> Exercise prompt
When a line of the entries contains "label", please list that line.

-- Data for this task follows --

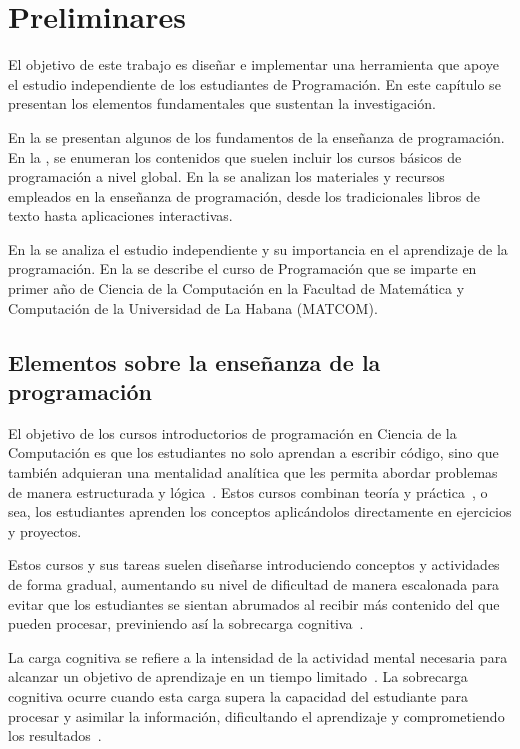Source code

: \chapter{Preliminares}\label{chapter:background}

El objetivo de este trabajo es diseñar e implementar una herramienta que apoye el estudio independiente de los estudiantes de Programación. En este capítulo se presentan los elementos fundamentales que sustentan la investigación.

En la  se presentan algunos de los fundamentos de la enseñanza de programación. En la , se enumeran los contenidos que suelen incluir los cursos básicos de programación a nivel global. En la  se analizan los materiales y recursos empleados en la enseñanza de programación, desde los tradicionales libros de texto hasta aplicaciones interactivas.

En la  se analiza el estudio independiente y su importancia en el aprendizaje de la programación. En la  se describe el curso de Programación que se imparte en primer año de Ciencia de la Computación en la Facultad de Matemática y Computación de la Universidad de La Habana (\mbox{MATCOM}).

\section{Elementos sobre la enseñanza de la programación}\label{sec:ensenanza_programacion}

El objetivo de los cursos introductorios de programación en Ciencia de la Computación es que los estudiantes no solo aprendan a escribir código, sino que también adquieran una mentalidad analítica que les permita abordar problemas de manera estructurada y lógica~\cite{JOHNLEMAY2021100056}. Estos cursos combinan teoría y práctica~\cite{Sarsa_2022}, o sea, los estudiantes aprenden los conceptos aplicándolos directamente en ejercicios y proyectos.

Estos cursos y sus tareas suelen diseñarse introduciendo conceptos y actividades de forma gradual, aumentando su nivel de dificultad de manera escalonada para evitar que los estudiantes se sientan abrumados al recibir más contenido del que pueden procesar, previniendo así la sobrecarga cognitiva~\cite{duran2021clt}.

La carga cognitiva se refiere a la intensidad de la actividad mental necesaria para alcanzar un objetivo de aprendizaje en un tiempo limitado~\cite{duran2021clt}. La sobrecarga cognitiva ocurre cuando esta carga supera la capacidad del estudiante para procesar y asimilar la información, dificultando el aprendizaje y comprometiendo los resultados~\cite{duran2021clt}.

-- Data for this task concluded --

> Exercise result
: \chapter{Preliminares}\label{chapter:background}
\section{Elementos sobre la enseñanza de la programación}\label{sec:ensenanza_programacion}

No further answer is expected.